In the data below, find every line with the word "Hora" and copy it out.
=== Section Start ===
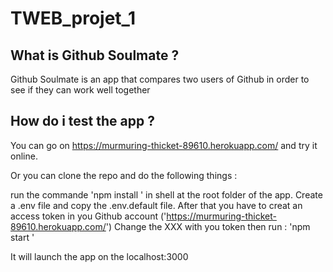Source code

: # TWEB_projet_1

## What is Github Soulmate ?
Github Soulmate is an app that compares two users of Github in order to see if they can work well together  

## How do i test the app ?

You can go on https://murmuring-thicket-89610.herokuapp.com/ and try it online.

Or you can clone the repo and do the following things : 

run the commande 'npm install ' in shell at the root folder of the app. 
Create a .env file and copy the .env.default file. 
After that you have to creat an access token in you Github account ('https://murmuring-thicket-89610.herokuapp.com/') 
Change the XXX with you token 
then run : 'npm start ' 

It will launch the app on the localhost:3000 

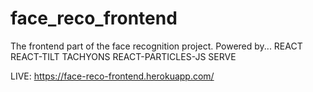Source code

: # face_reco_frontend
The frontend part of the face recognition project.
Powered by...
REACT
REACT-TILT
TACHYONS
REACT-PARTICLES-JS
SERVE

LIVE: https://face-reco-frontend.herokuapp.com/
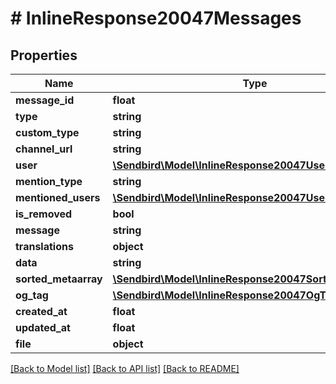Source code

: # # InlineResponse20047Messages

## Properties

Name | Type | Description | Notes
------------ | ------------- | ------------- | -------------
**message_id** | **float** |  | [optional]
**type** | **string** |  | [optional]
**custom_type** | **string** |  | [optional]
**channel_url** | **string** |  | [optional]
**user** | [**\Sendbird\Model\InlineResponse20047User**](InlineResponse20047User.md) |  | [optional]
**mention_type** | **string** |  | [optional]
**mentioned_users** | [**\Sendbird\Model\InlineResponse20047User[]**](InlineResponse20047User.md) |  | [optional]
**is_removed** | **bool** |  | [optional]
**message** | **string** |  | [optional]
**translations** | **object** |  | [optional]
**data** | **string** |  | [optional]
**sorted_metaarray** | [**\Sendbird\Model\InlineResponse20047SortedMetaarray[]**](InlineResponse20047SortedMetaarray.md) |  | [optional]
**og_tag** | [**\Sendbird\Model\InlineResponse20047OgTag**](InlineResponse20047OgTag.md) |  | [optional]
**created_at** | **float** |  | [optional]
**updated_at** | **float** |  | [optional]
**file** | **object** |  | [optional]

[[Back to Model list]](../../README.md#models) [[Back to API list]](../../README.md#endpoints) [[Back to README]](../../README.md)
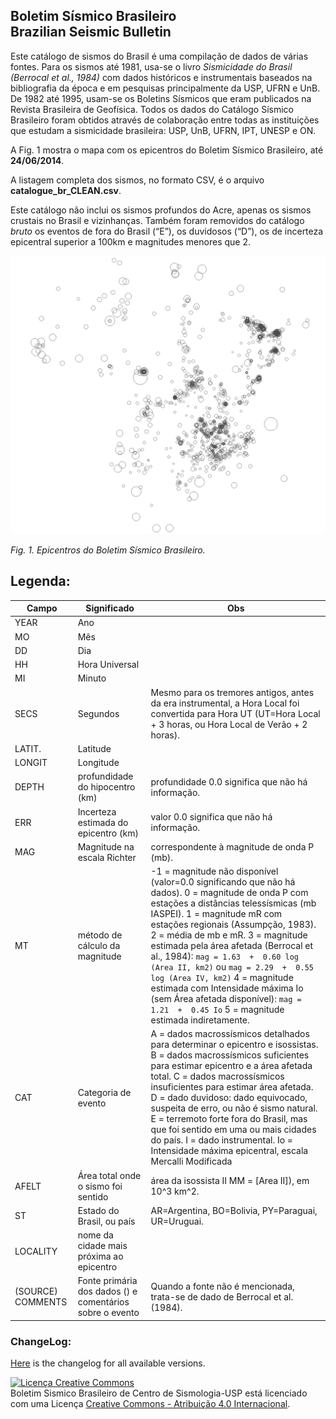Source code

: ## Boletim Sísmico Brasileiro <br/> Brazilian Seismic Bulletin


Este catálogo de sismos do Brasil é uma compilação de dados de várias
fontes. Para os sismos até 1981, usa-se o livro *Sismicidade do Brasil
(Berrocal et al., 1984)* com dados históricos e instrumentais baseados na
bibliografia da época e em pesquisas principalmente da USP, UFRN e UnB. 
De 1982 até 1995, usam-se os Boletins Sísmicos que eram publicados na
Revista Brasileira de Geofísica. Todos os dados do Catálogo Sísmico
Brasileiro foram obtidos através de colaboração entre todas as
instituições que estudam a sismicidade brasileira: USP, UnB, UFRN, IPT,
UNESP e ON.


A Fig. 1 mostra o mapa com os epicentros do Boletim Sísmico Brasileiro,
até **24/06/2014**. 

A listagem completa dos sismos, no formato CSV, é o arquivo **catalogue\_br\_CLEAN.csv**.

Este catálogo não inclui os sismos profundos do Acre, apenas os sismos
crustais no Brasil e vizinhanças. Também foram removidos do catálogo *bruto* os eventos de fora do
Brasil (“E”), os duvidosos (“D”), os de incerteza epicentral superior a
100km e magnitudes menores que 2.


![mapa](map.png "mapa")


*Fig. 1. Epicentros do Boletim Sísmico Brasileiro.*



## Legenda:



Campo  | Significado | Obs
------ | ----------- | ---
YEAR | Ano | 
MO | Mês | 
DD | Dia |
HH | Hora Universal | 
MI | Minuto | 
SECS | Segundos | Mesmo para os tremores antigos, antes da era instrumental, a Hora Local foi convertida para Hora UT (UT=Hora Local + 3 horas, ou Hora Local de Verão + 2 horas).
LATIT. | Latitude | 
LONGIT |  Longitude | 
DEPTH  | profundidade do hipocentro (km) | profundidade 0.0 significa que não há informação.
ERR  | Incerteza estimada do epicentro (km) | valor 0.0 significa que não há informação.
MAG | Magnitude na escala Richter | correspondente à magnitude de onda P (mb).
MT | método de cálculo da magnitude | -1 = magnitude não disponível (valor=0.0 significando que não há dados). 0 = magnitude de onda P com estações a distâncias telessísmicas (mb IASPEI). 1 = magnitude mR com estações regionais (Assumpção, 1983). 2 = média de mb e mR. 3 = magnitude estimada pela área afetada (Berrocal et al., 1984): `mag = 1.63  +  0.60 log (Area II, km2)` ou `mag = 2.29  +  0.55 log (Area IV, km2)` 4 = magnitude estimada com Intensidade máxima Io (sem Área afetada disponível): `mag = 1.21  +  0.45 Io` 5 = magnitude estimada indiretamente.
CAT | Categoria de evento | A = dados macrossísmicos detalhados para determinar o epicentro e isossistas. B = dados macrossísmicos suficientes para estimar epicentro e a área afetada total. C = dados macrossísmicos insuficientes para estimar área afetada.  D = dado duvidoso: dado equivocado, suspeita de erro, ou não é sismo natural. E = terremoto forte fora do Brasil, mas que foi sentido em uma ou mais cidades do país. I = dado instrumental.  Io =  Intensidade máxima epicentral, escala Mercalli Modificada
AFELT | Área total onde o sismo foi sentido| área da isossista II MM = [Area II]), em 10^3 km^2.
ST | Estado do Brasil, ou país | AR=Argentina, BO=Bolivia, PY=Paraguai, UR=Uruguai.
LOCALITY | nome da cidade mais próxima ao epicentro | 
(SOURCE) COMMENTS | Fonte primária dos dados () e comentários sobre o evento | Quando a fonte não é mencionada, trata-se de dado de Berrocal et al.(1984).


### ChangeLog:
[Here](changelog.md "here") is the changelog for all available versions. 


<a rel="license" href="http://creativecommons.org/licenses/by/4.0/"><img alt="Licença Creative Commons" style="border-width:0" src="https://i.creativecommons.org/l/by/4.0/88x31.png" /></a><br /><span xmlns:dct="http://purl.org/dc/terms/" href="http://purl.org/dc/dcmitype/Dataset" property="dct:title" rel="dct:type">Boletim Sismico Brasileiro</span> de <span xmlns:cc="http://creativecommons.org/ns#" property="cc:attributionName">Centro de Sismologia-USP</span> está licenciado com uma Licença <a rel="license" href="http://creativecommons.org/licenses/by/4.0/">Creative Commons - Atribuição 4.0 Internacional</a>.


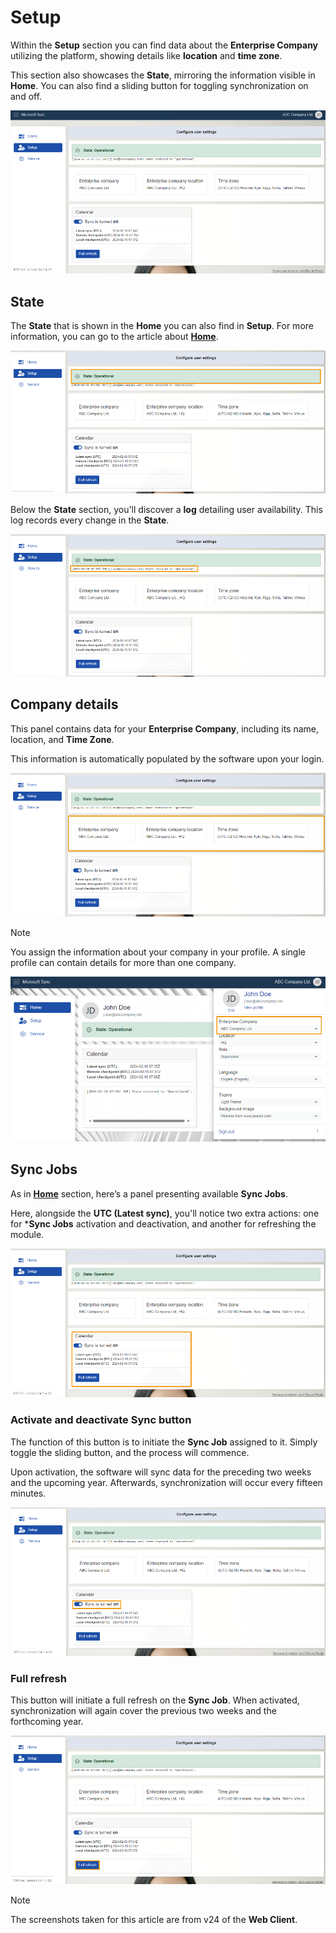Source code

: # Setup

Within the **Setup** section you can find data about the **Enterprise Company** utilizing the platform, showing details like **location** and **time zone**. 

This section also showcases the **State**, mirroring the information visible in **Home**. You can also find a sliding button for toggling synchronization on and off.

![picture](pictures/Setup_view_01_03.png) 

## State 

The **State** that is shown in the **Home** you can also find in **Setup**. For more information, you can go to the article about **[Home](https://docs.erp.net/tech/modules/applications/mssync/home.html)**. 

![picture](pictures/Setup_state_01_03.png) 

Below the **State** section, you'll discover a **log** detailing user availability. This log records every change in the **State**.

![picture](pictures/Setup_logs_01_03.png) 

## Company details 

This panel contains data for your **Enterprise Company**, including its name, location, and **Time Zone**. 

This information is automatically populated by the software upon your login.

![picture](pictures/Setup_company_info_01_03.png)  

> [!NOTE] 
> You assign the information about your company in your profile. A single profile can contain details for more than one company.

![picture](pictures/Setup_profile_info_01_03.png) 

## Sync Jobs 

As in **[Home](https://docs.erp.net/tech/modules/applications/mssync/home.html)** section, here’s a panel presenting available **Sync Jobs**. 

Here, alongside the **UTC (Latest sync)**, you'll notice two extra actions: one for ***Sync Jobs** activation and deactivation, and another for refreshing the module.

![picture](pictures/Setup_jobs_01_03.png) 

### Activate and deactivate Sync button

The function of this button is to initiate the **Sync Job** assigned to it. Simply toggle the sliding button, and the process will commence. 

Upon activation, the software will sync data for the preceding two weeks and the upcoming year. Afterwards, synchronization will occur every fifteen minutes.
 
![picture](pictures/Setup_slider_01_03.png) 

### Full refresh 

This button will initiate a full refresh on the **Sync Job**. When activated, synchronization will again cover the previous two weeks and the forthcoming year.
 
![picture](pictures/Setup_fullrefresh_01_03.png) 

> [!NOTE]
> The screenshots taken for this article are from v24 of the **Web Client**.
=== Section End ===
> _SOLUTION FOR THIS TASK_:
HH | Hora Universal | 
SECS | Segundos | Mesmo para os tremores antigos, antes da era instrumental, a Hora Local foi convertida para Hora UT (UT=Hora Local + 3 horas, ou Hora Local de Verão + 2 horas).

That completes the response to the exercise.